Mont Bliss Comer purchased the house and property from the Fite family around 1932, which he used as a summer home. Up until this time, the Fite family had named the house Liberty Hall. In 1914, Mont Comer’s father, R.W. Comer, founded Washington Manufacturing Company, and by 1917, both Mont Comer and his brother, Guy, had joined their father in establishing one of Nashville’s best-known industries. In 1935 Mr. Comer decided to make the home his permanent residence. It is during this time, that extensive renovations and alterations to the house took place. Shortly after 1937, the Comers did a major renovation of the house. Double doors were installed in the downstairs parlor and many additions were made, including the glassed in sun porches. The electricity was modernized and the plumbing was put into the house in the late 30’s with the bathrooms being added in 1937. It is also in this period that the house’s large greek ionic columns were added, probably in the 1940s. Previously the façade had a more simple two-story columned porch.
In 1938 stone gates and an office were built, a log cabin, which was located a mile to the north, was moved. The roof was falling in but the structure was still there. When the log house was dismantled and moved, bits of newspaper from North Carolina were found which shows the log house predates Tennessee Statehood. Mr. Comer had the log cabin moved by mule wagons. Mr. Comer also had built one of Nashville’s first clay tennis courts, built for his daughters.
The Property was on both sides of Gallatin Road 31E, which was the old original stagecoach line that was the main route heading to Nashville and to any point north. It was the main supply route and ended there where the bridge is at Mansker Creek.

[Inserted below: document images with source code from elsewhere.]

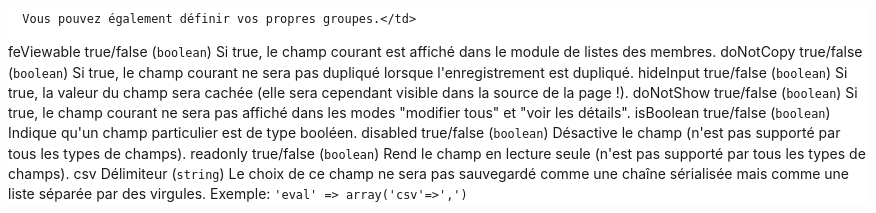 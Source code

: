       Vous pouvez également définir vos propres groupes.</td>
</tr>
<tr>
  <td>feViewable</td>
  <td>true/false (<code>boolean</code>)</td>
  <td>Si true, le champ courant est affiché dans le module de listes des 
  membres.</td>
</tr>
<tr>
  <td>doNotCopy</td>
  <td>true/false (<code>boolean</code>)</td>
  <td>Si true, le champ courant ne sera pas dupliqué lorsque l'enregistrement 
  est dupliqué.</td>
</tr>
<tr>
  <td>hideInput</td>
  <td>true/false (<code>boolean</code>)</td>
  <td>Si true, la valeur du champ sera cachée (elle sera cependant visible dans 
  la source de la page !).</td>
</tr>
<tr>
  <td>doNotShow</td>
  <td>true/false (<code>boolean</code>)</td>
  <td>Si true, le champ courant ne sera pas affiché dans les modes "modifier 
  tous" et "voir les détails".</td>
</tr>
<tr>
  <td>isBoolean</td>
  <td>true/false (<code>boolean</code>)</td>
  <td>Indique qu'un champ particulier est de type booléen.</td>
</tr>
<tr>
  <td>disabled</td>
  <td>true/false (<code>boolean</code>)</td>
  <td>Désactive le champ (n'est pas supporté par tous les types de champs).</td>
</tr>
<tr>
  <td>readonly</td>
  <td>true/false (<code>boolean</code>)</td>
  <td>Rend le champ en lecture seule (n'est pas supporté par tous les types de 
  champs).</td>
</tr>
<tr>
  <td>csv</td>
  <td>Délimiteur (<code>string</code>)</td>
  <td>Le choix de ce champ ne sera pas sauvegardé comme une chaîne sérialisée
  mais comme une liste séparée par des virgules. Exemple:
  <code>'eval' => array('csv'=>',')</code></td>
</tr>
</table>
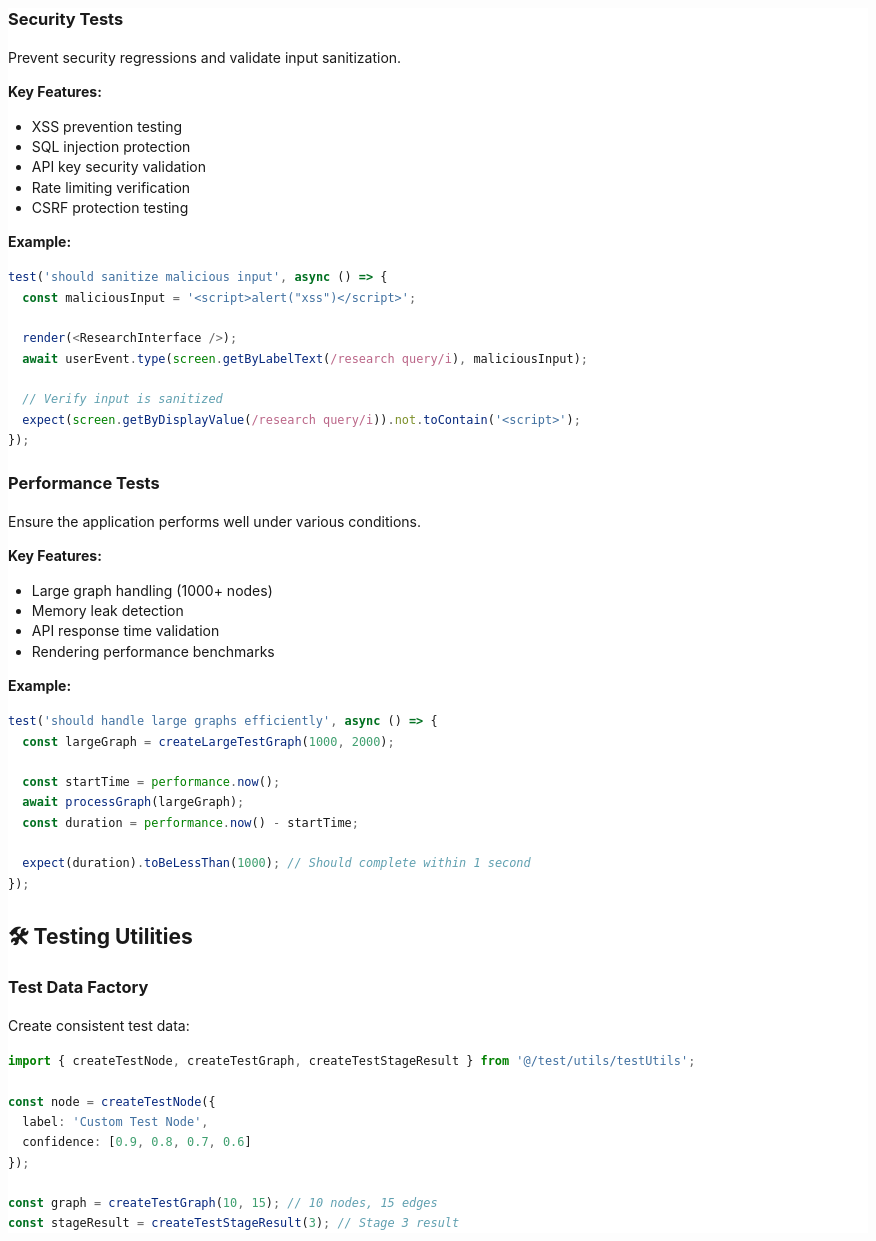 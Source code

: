 ### Security Tests

Prevent security regressions and validate input sanitization.

**Key Features:**
- XSS prevention testing
- SQL injection protection
- API key security validation
- Rate limiting verification
- CSRF protection testing

**Example:**
```typescript
test('should sanitize malicious input', async () => {
  const maliciousInput = '<script>alert("xss")</script>';
  
  render(<ResearchInterface />);
  await userEvent.type(screen.getByLabelText(/research query/i), maliciousInput);
  
  // Verify input is sanitized
  expect(screen.getByDisplayValue(/research query/i)).not.toContain('<script>');
});
```

### Performance Tests

Ensure the application performs well under various conditions.

**Key Features:**
- Large graph handling (1000+ nodes)
- Memory leak detection
- API response time validation
- Rendering performance benchmarks

**Example:**
```typescript
test('should handle large graphs efficiently', async () => {
  const largeGraph = createLargeTestGraph(1000, 2000);
  
  const startTime = performance.now();
  await processGraph(largeGraph);
  const duration = performance.now() - startTime;
  
  expect(duration).toBeLessThan(1000); // Should complete within 1 second
});
```

## 🛠 Testing Utilities

### Test Data Factory

Create consistent test data:

```typescript
import { createTestNode, createTestGraph, createTestStageResult } from '@/test/utils/testUtils';

const node = createTestNode({ 
  label: 'Custom Test Node',
  confidence: [0.9, 0.8, 0.7, 0.6]
});

const graph = createTestGraph(10, 15); // 10 nodes, 15 edges
const stageResult = createTestStageResult(3); // Stage 3 result
```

At one time Mr. Comer had twenty-six full time employees. This was in the late 30’s and early 40’s when the place was a working farm. The house was still named Liberty Hall and was not renamed Monthaven until Mr. Comer’s death in 1953. His wife Mrs. Comer continued to live in the house until her death in 1985, and their daughter Jackie until death in 1987. The house was officially named “Monthaven’ by Mrs. Comer in her husband’s honor.
The house is listed on the National Historic Register of Historic Places as the Leonard B. Fite house. It reflects the architecture in the early settlement period and the growing affluence of Middle Tennessee in the early nineteenth century. Monthaven now represents a later period in the development of rural residential styles in Sumner County.